All of the data should be repeated exactly; pictures are not part of the copy.

==============================

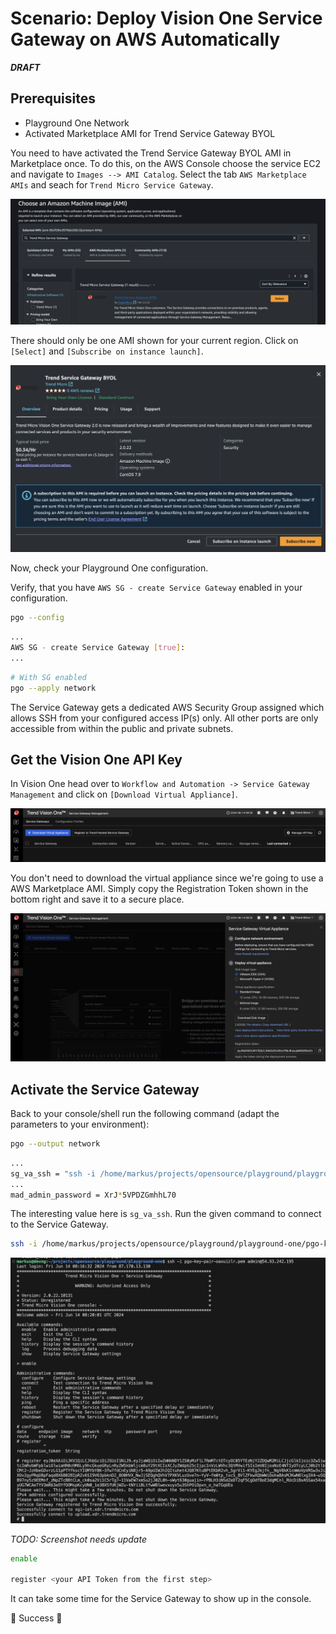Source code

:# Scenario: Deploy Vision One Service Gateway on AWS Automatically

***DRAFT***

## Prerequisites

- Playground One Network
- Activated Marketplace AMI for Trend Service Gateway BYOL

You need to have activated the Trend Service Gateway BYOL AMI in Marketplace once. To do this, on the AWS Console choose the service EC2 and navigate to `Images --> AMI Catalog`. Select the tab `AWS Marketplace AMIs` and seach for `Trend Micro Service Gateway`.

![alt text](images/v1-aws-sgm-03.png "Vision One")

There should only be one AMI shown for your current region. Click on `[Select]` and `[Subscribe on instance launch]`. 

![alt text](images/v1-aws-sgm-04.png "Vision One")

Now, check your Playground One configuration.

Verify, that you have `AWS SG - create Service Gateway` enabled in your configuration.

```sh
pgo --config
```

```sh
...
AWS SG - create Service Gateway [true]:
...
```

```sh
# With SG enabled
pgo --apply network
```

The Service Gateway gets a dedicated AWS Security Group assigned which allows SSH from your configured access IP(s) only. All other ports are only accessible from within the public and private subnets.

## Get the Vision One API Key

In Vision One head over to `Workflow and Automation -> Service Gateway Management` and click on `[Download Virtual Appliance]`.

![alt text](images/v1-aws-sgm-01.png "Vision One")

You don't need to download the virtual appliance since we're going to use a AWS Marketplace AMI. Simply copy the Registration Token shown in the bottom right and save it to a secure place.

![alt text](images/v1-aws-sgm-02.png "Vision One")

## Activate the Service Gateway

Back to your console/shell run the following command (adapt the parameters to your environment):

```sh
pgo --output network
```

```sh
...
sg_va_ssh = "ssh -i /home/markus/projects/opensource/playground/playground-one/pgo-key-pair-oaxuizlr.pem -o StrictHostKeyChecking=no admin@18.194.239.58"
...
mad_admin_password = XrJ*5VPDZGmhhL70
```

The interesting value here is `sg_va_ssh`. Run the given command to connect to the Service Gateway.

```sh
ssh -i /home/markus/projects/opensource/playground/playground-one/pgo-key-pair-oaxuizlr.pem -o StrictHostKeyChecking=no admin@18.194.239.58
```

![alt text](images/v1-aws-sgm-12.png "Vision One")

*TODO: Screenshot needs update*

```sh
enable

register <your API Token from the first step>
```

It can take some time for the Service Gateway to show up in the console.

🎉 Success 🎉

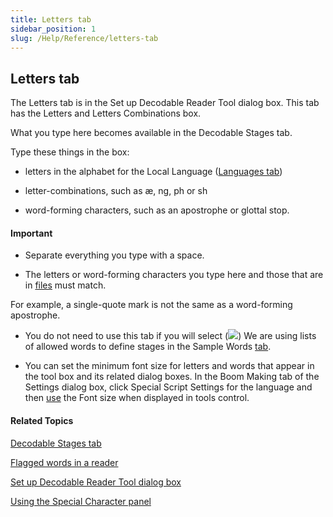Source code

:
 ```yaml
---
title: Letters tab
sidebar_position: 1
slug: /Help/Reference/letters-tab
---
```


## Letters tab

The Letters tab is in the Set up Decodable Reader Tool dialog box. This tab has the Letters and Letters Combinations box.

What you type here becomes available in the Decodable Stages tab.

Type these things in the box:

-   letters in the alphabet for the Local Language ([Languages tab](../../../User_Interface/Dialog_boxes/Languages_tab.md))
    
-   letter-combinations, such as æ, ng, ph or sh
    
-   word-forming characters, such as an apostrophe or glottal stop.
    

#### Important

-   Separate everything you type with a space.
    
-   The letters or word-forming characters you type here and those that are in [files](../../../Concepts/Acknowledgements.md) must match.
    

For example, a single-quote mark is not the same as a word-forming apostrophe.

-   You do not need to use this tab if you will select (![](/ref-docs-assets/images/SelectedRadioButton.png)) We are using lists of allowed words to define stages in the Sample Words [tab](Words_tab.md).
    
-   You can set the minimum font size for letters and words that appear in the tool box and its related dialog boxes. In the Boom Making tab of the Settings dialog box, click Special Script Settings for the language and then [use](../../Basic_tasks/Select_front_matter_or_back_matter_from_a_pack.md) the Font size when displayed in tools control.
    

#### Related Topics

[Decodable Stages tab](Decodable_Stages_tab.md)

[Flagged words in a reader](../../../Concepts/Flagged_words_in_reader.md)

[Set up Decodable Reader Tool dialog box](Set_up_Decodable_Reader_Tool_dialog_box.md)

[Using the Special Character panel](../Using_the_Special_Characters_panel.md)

==============================

→ TASK RESULT:
Source code

:# Scenario: Deploy Vision One Service Gateway on AWS Automatically

***DRAFT***

## Prerequisites

- Playground One Network
- Activated Marketplace AMI for Trend Service Gateway BYOL

You need to have activated the Trend Service Gateway BYOL AMI in Marketplace once. To do this, on the AWS Console choose the service EC2 and navigate to `Images --> AMI Catalog`. Select the tab `AWS Marketplace AMIs` and seach for `Trend Micro Service Gateway`.

![alt text](images/v1-aws-sgm-03.png "Vision One")

There should only be one AMI shown for your current region. Click on `[Select]` and `[Subscribe on instance launch]`. 

![alt text](images/v1-aws-sgm-04.png "Vision One")

Now, check your Playground One configuration.

Verify, that you have `AWS SG - create Service Gateway` enabled in your configuration.

```sh
pgo --config
```

```sh
...
AWS SG - create Service Gateway [true]:
...
```

```sh
# With SG enabled
pgo --apply network
```

The Service Gateway gets a dedicated AWS Security Group assigned which allows SSH from your configured access IP(s) only. All other ports are only accessible from within the public and private subnets.

## Get the Vision One API Key

In Vision One head over to `Workflow and Automation -> Service Gateway Management` and click on `[Download Virtual Appliance]`.

![alt text](images/v1-aws-sgm-01.png "Vision One")

You don't need to download the virtual appliance since we're going to use a AWS Marketplace AMI. Simply copy the Registration Token shown in the bottom right and save it to a secure place.

![alt text](images/v1-aws-sgm-02.png "Vision One")

## Activate the Service Gateway

Back to your console/shell run the following command (adapt the parameters to your environment):

```sh
pgo --output network
```

```sh
...
sg_va_ssh = "ssh -i /home/markus/projects/opensource/playground/playground-one/pgo-key-pair-oaxuizlr.pem -o StrictHostKeyChecking=no admin@18.194.239.58"
...
mad_admin_password = XrJ*5VPDZGmhhL70
```

The interesting value here is `sg_va_ssh`. Run the given command to connect to the Service Gateway.

```sh
ssh -i /home/markus/projects/opensource/playground/playground-one/pgo-key-pair-oaxuizlr.pem -o StrictHostKeyChecking=no admin@18.194.239.58
```

![alt text](images/v1-aws-sgm-12.png "Vision One")

*TODO: Screenshot needs update*

```sh
enable

register <your API Token from the first step>
```

It can take some time for the Service Gateway to show up in the console.

🎉 Success 🎉

Source code

:
 ```yaml
---
title: Letters tab
sidebar_position: 1
slug: /Help/Reference/letters-tab
---
```


## Letters tab

The Letters tab is in the Set up Decodable Reader Tool dialog box. This tab has the Letters and Letters Combinations box.

What you type here becomes available in the Decodable Stages tab.

Type these things in the box:

-   letters in the alphabet for the Local Language ([Languages tab](../../../User_Interface/Dialog_boxes/Languages_tab.md))
    
-   letter-combinations, such as æ, ng, ph or sh
    
-   word-forming characters, such as an apostrophe or glottal stop.
    

#### Important

-   Separate everything you type with a space.
    
-   The letters or word-forming characters you type here and those that are in [files](../../../Concepts/Acknowledgements.md) must match.
    

For example, a single-quote mark is not the same as a word-forming apostrophe.

-   You do not need to use this tab if you will select (![](/ref-docs-assets/images/SelectedRadioButton.png)) We are using lists of allowed words to define stages in the Sample Words [tab](Words_tab.md).
    
-   You can set the minimum font size for letters and words that appear in the tool box and its related dialog boxes. In the Boom Making tab of the Settings dialog box, click Special Script Settings for the language and then [use](../../Basic_tasks/Select_front_matter_or_back_matter_from_a_pack.md) the Font size when displayed in tools control.
    

#### Related Topics

[Decodable Stages tab](Decodable_Stages_tab.md)

[Flagged words in a reader](../../../Concepts/Flagged_words_in_reader.md)

[Set up Decodable Reader Tool dialog box](Set_up_Decodable_Reader_Tool_dialog_box.md)

[Using the Special Character panel](../Using_the_Special_Characters_panel.md)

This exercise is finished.